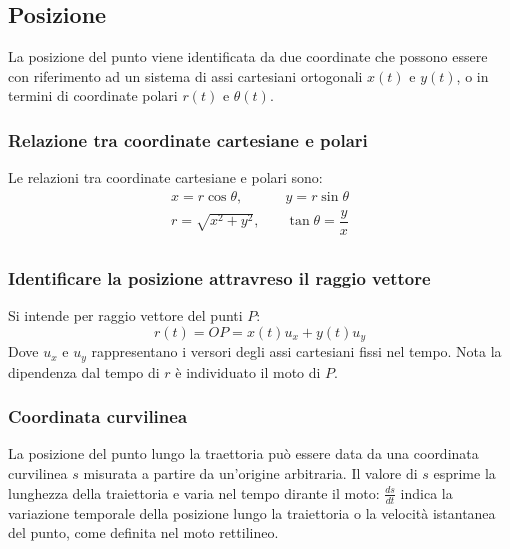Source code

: 	\subsection{Posizione}
	La posizione del punto viene identificata da due coordinate che possono essere con riferimento ad un sistema di assi cartesiani ortogonali $x(t)$ e $y(t)$, o in termini di coordinate polari $r(t)$ e $\theta(t)$.

		\subsubsection{Relazione tra coordinate cartesiane e polari}
		Le relazioni tra coordinate cartesiane e polari sono:
		\begin{align*}
			x = r\cos\theta,\qquad&y=r\sin\theta\\
			r=\sqrt{x^2+y^2},\quad &\tan\theta=\dfrac{y}{x}\\
		\end{align*}

		\subsubsection{Identificare la posizione attravreso il raggio vettore}
		Si intende per raggio vettore del punti $P$:
		$$r(t)=OP=x(t)u_x+y(t)u_y$$
		Dove $u_x$ e $u_y$ rappresentano i versori degli assi cartesiani fissi nel tempo.
		Nota la dipendenza dal tempo di $r$ \`e individuato il moto di $P$.

		\subsubsection{Coordinata curvilinea}
		La posizione del punto lungo la traettoria pu\`o essere data da una coordinata curvilinea $s$ misurata a partire da un'origine arbitraria.
		Il valore di $s$ esprime la lunghezza della traiettoria e varia nel tempo dirante il moto: $\frac{ds}{dt}$ indica la variazione temporale della posizione lungo la traiettoria o la velocit\`a istantanea del punto, come definita nel moto rettilineo.

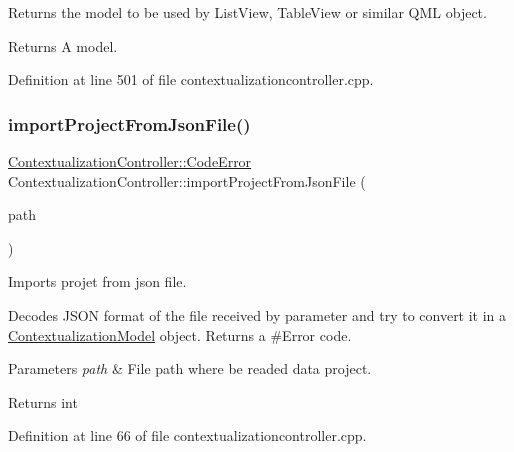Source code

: Returns the model to be used by List\+View, Table\+View or similar Q\+ML object. 

\begin{DoxyReturn}{Returns}
A model. 
\end{DoxyReturn}


Definition at line 501 of file contextualizationcontroller.\+cpp.

\mbox{\label{classContextualizationController_ae2b31282f2258673757c77592f7ded00}} 
\subsubsection{\texorpdfstring{import\+Project\+From\+Json\+File()}{importProjectFromJsonFile()}}
{\footnotesize\ttfamily \mbox{\hyperlink{classContextualizationController_acb38587f7f9e610a5950956b345d69fd}{Contextualization\+Controller\+::\+Code\+Error}} Contextualization\+Controller\+::import\+Project\+From\+Json\+File (\begin{DoxyParamCaption}\item[{const Q\+String \&}]{path }\end{DoxyParamCaption})\hspace{0.3cm}{\ttfamily [protected]}}



Imports projet from json file. 

Decodes J\+S\+ON format of the file received by parameter and try to convert it in a \mbox{\hyperlink{classContextualizationModel}{Contextualization\+Model}} object. Returns a \#\+Error code. 
\begin{DoxyParams}{Parameters}
{\em path} & File path where be readed data project. \\
\hline
\end{DoxyParams}
\begin{DoxyReturn}{Returns}
int 
\end{DoxyReturn}


Definition at line 66 of file contextualizationcontroller.\+cpp.

\mbox{\label{classContextualizationController_a7eaa7277a256b9dbf26573a651e442bf}} 
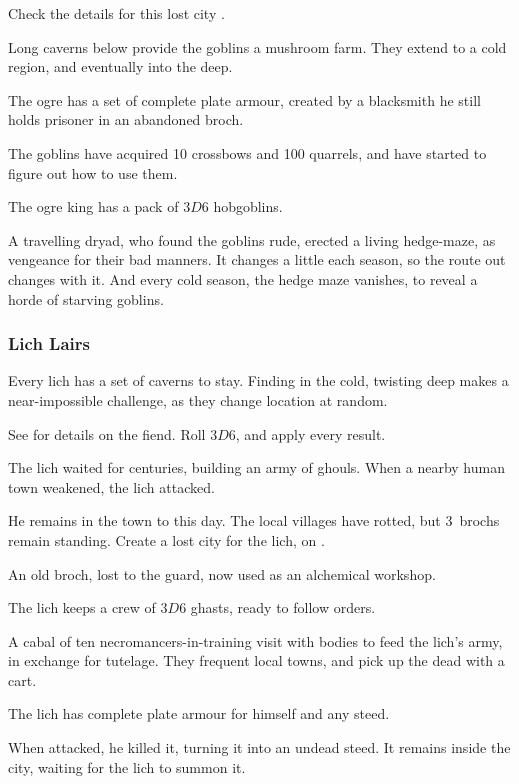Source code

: \begin{multicols}{2}
\begin{dlist}
  Check the details for this lost city .
  \item
  Long caverns below provide the goblins a mushroom farm.
  They extend to a cold region, and eventually into the \gls{deep}.
  \item
  The \gls{ogre} has a set of complete plate armour, created by a blacksmith he still holds prisoner in an abandoned \gls{broch}.
  \item
  The goblins have acquired 10 crossbows and 100 quarrels, and have started to figure out how to use them.
  \item
  The \gls{ogre} king has a pack of $3D6$ hobgoblins.
  \item
  A travelling dryad, who found the goblins rude, erected a living hedge-maze, as vengeance for their bad manners.
  It changes a little each season, so the route out changes with it.
  And every cold season, the hedge maze vanishes, to reveal a horde of starving goblins.
\end{dlist}

\subsubsection{Lich Lairs}
\label{lichPoint}

Every \gls{lich} has a set of caverns to stay.
Finding  in the cold, twisting \gls{deep} makes a near-impossible challenge, as they change location at random.

See  for details on the fiend.
Roll $3D6$, and apply every result.

\begin{dlist}
  \item
  The \gls{lich} waited for centuries, building an army of ghouls.
  When a nearby human town weakened, the \gls{lich} attacked.

  He remains in the town to this day.
  The local \glspl{village} have rotted, but 3~\glspl{broch} remain standing.
  Create a lost city for the \gls{lich}, on .
  \item
  An old \gls{broch}, lost to the \gls{guard}, now used as an alchemical workshop.
  \item
  The \gls{lich} keeps a crew of $3D6$ ghasts, ready to follow orders.
  \item
  A cabal of ten necromancers-in-training visit with bodies to feed the \gls{lich}'s army, in exchange for tutelage.
  They frequent local towns, and pick up the dead with a cart.
  \item
  The \gls{lich} has complete plate armour for himself and any steed.
  \item
  When  attacked, he killed it, turning it into an undead steed.
  It remains inside the city, waiting for the \gls{lich} to summon it.
\end{dlist}

\end{multicols}

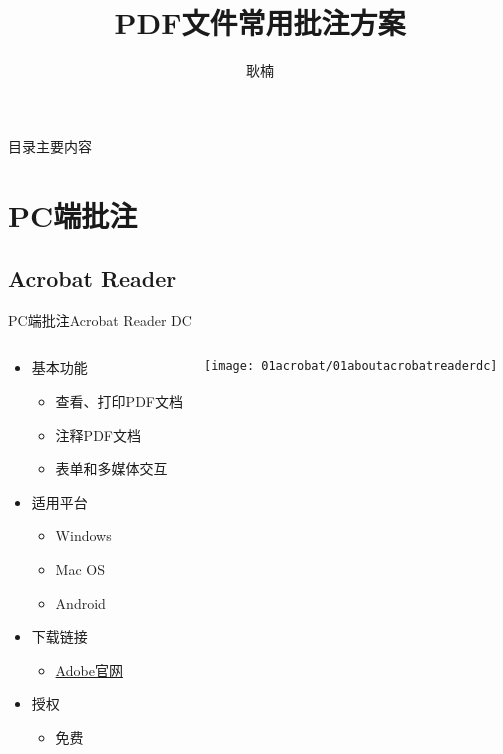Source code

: \documentclass[fontset = none, t, aspectratio=169]{ctexbeamer}
\title[pdfReview]{\Large PDF文件常用批注方案}
\author[Nine, G.]{ 耿楠 }
\date{\tosemester}
\institute[%
CS, CIE\\
NWSUAF\\
Yangling, China ] %
{%
  \cs \\
  \cie

}
\begin{document}
\begin{frame} %
  \titlepage
\end{frame}


\begin{frame}{目录}{主要内容}
  \begin{multicols}{2}
    \tableofcontents
  \end{multicols}  
\end{frame}
%

\section{PC端批注}
\subsection{Acrobat Reader}
\begin{frame}{PC端批注}{Acrobat Reader DC}
  \begin{columns}[c,onlytextwidth]
    \begin{spacing}{1.2}
    \begin{itemize}
    \item 基本功能
      \begin{itemize}
      \item 查看、打印PDF文档
      \item \alert{注释}PDF文档
      \item 表单和多媒体交互
      \end{itemize}
    \item 适用平台
      \begin{itemize}
      \item Windows
      \item Mac OS
      \item Android
      \end{itemize}
    \item 下载链接
      \begin{itemize}
        \item \href{https://get.adobe.com/cn/reader/otherversions/}{Adobe官网}
      \end{itemize}
    \item 授权
      \begin{itemize}
      \item \alert{免费}
      \end{itemize}
    \end{itemize}
    \end{spacing}
    \texttt{[image: 01acrobat/01aboutacrobatreaderdc]}
  \end{columns}
\end{frame}
\end{document}
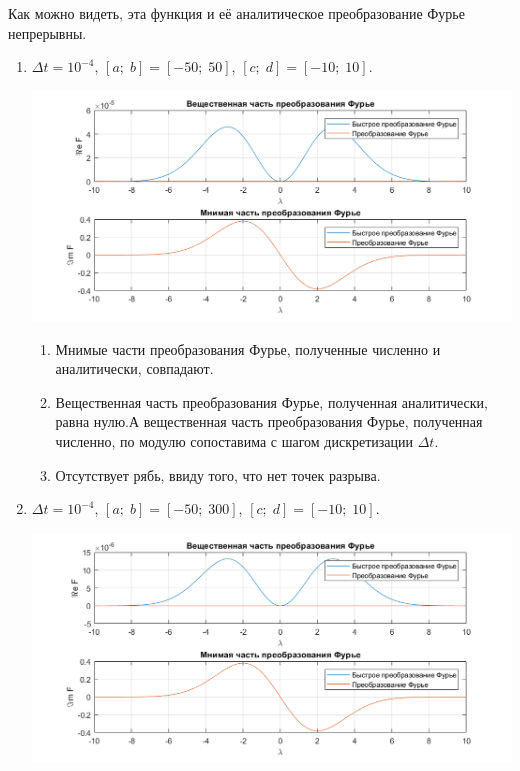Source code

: \documentclass[a4paper, 11pt]{article}
\begin{document}
        Как можно видеть, эта функция и её аналитическое преобразование Фурье непрерывны.
        \begin{enumerate}
            \item
                $\Delta t = 10^{-4}$, $[a;\; b] = [-50;\; 50]$, $[c;\;d] = [-10;\;10]$.
                
                \includegraphics[width=\linewidth]{img/4.png}
                
                \begin{enumerate}
                    \item
                        Мнимые части преобразования Фурье, полученные численно и аналитически, совпадают. 
                    \item
                        Вещественная часть преобразования Фурье, полученная аналитически, равна нулю.А вещественная часть преобразования Фурье, полученная численно, по модулю сопоставима с шагом дискретизации $\Delta t$.
                    \item
                        Отсутствует рябь, ввиду того, что нет точек разрыва.
                \end{enumerate}
            
            \item
                $\Delta t = 10^{-4}$, $[a;\; b] = [-50;\; 300]$, $[c;\;d] = [-10;\;10]$.
                
                \includegraphics[width=\linewidth]{img/5.png}
                

\end{enumerate}
\end{document}
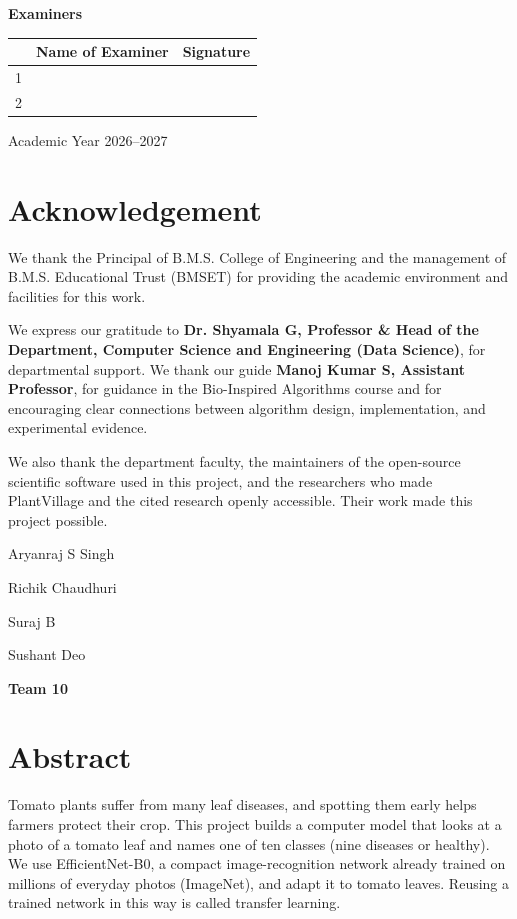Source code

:\textbf{Examiners}\par
\vspace{5pt}
\begin{tabularx}{\textwidth}{@{}c X X@{}}
\toprule & Name of Examiner & Signature\\\midrule
1 & & \\[12pt]
2 & & \\[12pt]\bottomrule
\end{tabularx}
\begin{center}Academic Year 2026--2027\end{center}
\normalsize\clearpage
\chapter*{Acknowledgement}
We thank the Principal of B.M.S. College of Engineering and the management of B.M.S. Educational Trust (BMSET) for providing the academic environment and facilities for this work.

We express our gratitude to \textbf{Dr. Shyamala G, Professor \& Head of the Department, Computer Science and Engineering (Data Science)}, for departmental support. We thank our guide \textbf{Manoj Kumar S, Assistant Professor}, for guidance in the Bio-Inspired Algorithms course and for encouraging clear connections between algorithm design, implementation, and experimental evidence.

We also thank the department faculty, the maintainers of the open-source scientific software used in this project, and the researchers who made PlantVillage and the cited research openly accessible. Their work made this project possible.

\vspace{18pt}
\begin{flushright}
Aryanraj S Singh\par
Richik Chaudhuri\par
Suraj B\par
Sushant Deo\par
\textbf{Team 10}
\end{flushright}
\clearpage
\chapter*{Abstract}
Tomato plants suffer from many leaf diseases, and spotting them early helps farmers protect their crop. This project builds a computer model that looks at a photo of a tomato leaf and names one of ten classes (nine diseases or healthy). We use EfficientNet-B0, a compact image-recognition network already trained on millions of everyday photos (ImageNet), and adapt it to tomato leaves. Reusing a trained network in this way is called transfer learning.

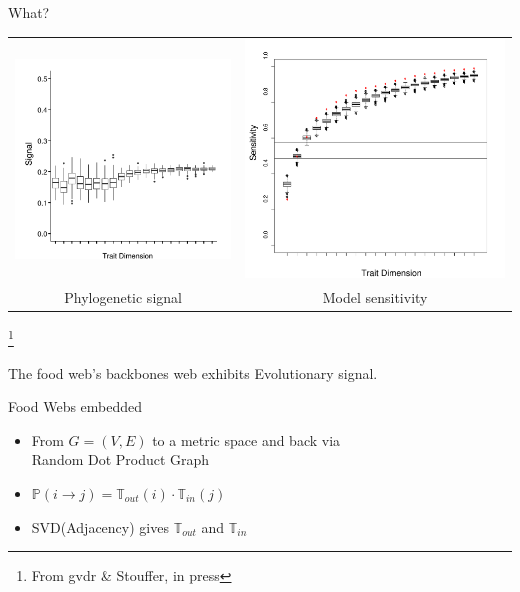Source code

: \documentclass[]{beamer}
\begin{document}
\begin{frame}{What?}

\centering
\begin{tabular}{cc}
\includegraphics[width=0.47\linewidth]{images/psig.pdf} & \includegraphics[width=0.47 \linewidth]{images/sens.pdf}\\
{\tiny Phylogenetic signal} & {\tiny Model sensitivity}
\end{tabular}\footnote{From gvdr \& Stouffer, in press}

\centering
The food web's backbones web exhibits Evolutionary signal.

\end{frame}


\begin{frame}{Food Webs embedded}

\centering
\begin{itemize}[<+->]
\itemsep1pt\parskip0pt
\item
From $G=(V,E)$ to a metric space and back via\\
Random Dot Product Graph
\item
$\mathbb{P}\left( i \to j\right) = \mathbb{T}_{out}\left(i\right) \cdot  \mathbb{T}_{in}\left(j\right)$
\item
SVD(Adjacency) gives $\mathbb{T}_{out}$ and $ \mathbb{T}_{in}$
\end{itemize}

\end{frame}
\end{document}
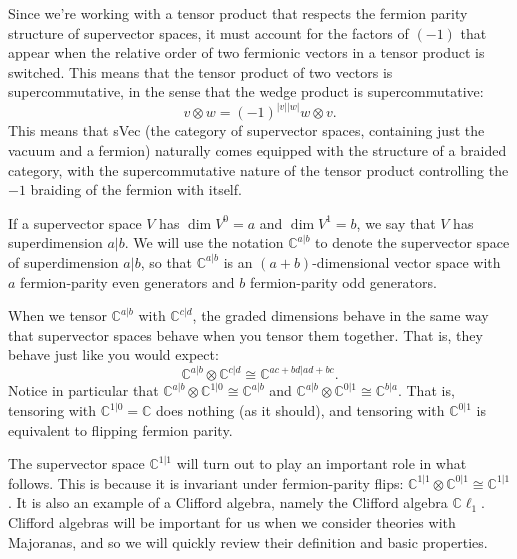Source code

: \documentclass[12pt,a4paper]{article}
\newcommand{\tp}{\otimes}
\newcommand{\cc}{\mathbb{C}}
\newcommand\be            {\begin{equation}}
\newcommand\ee            {\end{equation}}
\newcommand{\cl}{\mathbb{C}\ell}
\newcommand{\dave}[1]{{\color{ao(english)}\footnotesize{(DA) #1}}}
\newcommand{\ethan}[1]{{\color{amethyst}\footnotesize{(EL) #1}}}
\begin{document}
Since we're working with a tensor product that respects the fermion parity structure of supervector spaces, it must account for the factors of $(-1)$ that appear when the relative order of two fermionic vectors in a tensor product is switched. This means that the tensor product of two vectors is supercommutative, in the sense that the wedge product is supercommutative:
\be v\tp w = (-1)^{|v||w|}w\tp v.\ee
This means that sVec (the category of supervector spaces, containing just the vacuum and a fermion) naturally comes equipped with the structure of a braided category, with the supercommutative nature of the tensor product controlling the $-1$ braiding of the fermion with itself. 


If a supervector space $V$ has $\dim V^0 = a$ and $\dim V^1 = b$, we say that $V$ has superdimension $a|b$. We will use the notation $\cc^{a|b}$ to denote the supervector space of superdimension $a|b$, so that $\cc^{a|b}$ is an $(a+b)$-dimensional vector space with $a$ fermion-parity even generators and $b$ fermion-parity odd generators. 

When we tensor $\cc^{a|b}$ with $\cc^{c|d}$, the graded dimensions behave in the same way that supervector spaces behave when you tensor them together. That is, they behave just like you would expect: 
\be  \cc^{a|b}\tp \cc^{c|d} \cong \cc^{ac + bd | ad + bc}.\ee
Notice in particular that $\cc^{a|b} \tp \cc^{1|0} \cong \cc^{a|b}$ and $\cc^{a|b} \tp \cc^{0|1} \cong \cc^{b|a}$. That is, tensoring with $\cc^{1|0} = \cc$ does nothing (as it should), and tensoring with $\cc^{0|1}$ is equivalent to flipping fermion parity. 

The supervector space $\cc^{1|1}$ will turn out to play an important role in what follows. This is because it is invariant under fermion-parity flips: $\cc^{1|1} \tp \cc^{0|1} \cong \cc^{1|1}$. It is also an example of a Clifford algebra, namely the Clifford algebra $\cl_1$. Clifford algebras will be important for us when we consider theories with Majoranas, and so we will quickly review their definition and basic properties. 
\end{document}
-*-
WORK ITEM - A clean copy is needed of the lines above from the one with "Отсутствует рябь, ввиду" up to and including the one with "We thank the". Please set it down exactly, with no pictures.

YOUR RESPONSE -
                        Отсутствует рябь, ввиду того, что нет точек разрыва.
                \end{enumerate}
            
            \item
                $\Delta t = 10^{-4}$, $[a;\; b] = [-50;\; 300]$, $[c;\;d] = [-10;\;10]$.
                
                \includegraphics[width=\linewidth]{img/5.png}
                

\end{enumerate}
\end{document}
Source code

:\textbf{Examiners}\par
\vspace{5pt}
\begin{tabularx}{\textwidth}{@{}c X X@{}}
\toprule & Name of Examiner & Signature\\\midrule
1 & & \\[12pt]
2 & & \\[12pt]\bottomrule
\end{tabularx}
\begin{center}Academic Year 2026--2027\end{center}
\normalsize\clearpage
\chapter*{Acknowledgement}
We thank the Principal of B.M.S. College of Engineering and the management of B.M.S. Educational Trust (BMSET) for providing the academic environment and facilities for this work.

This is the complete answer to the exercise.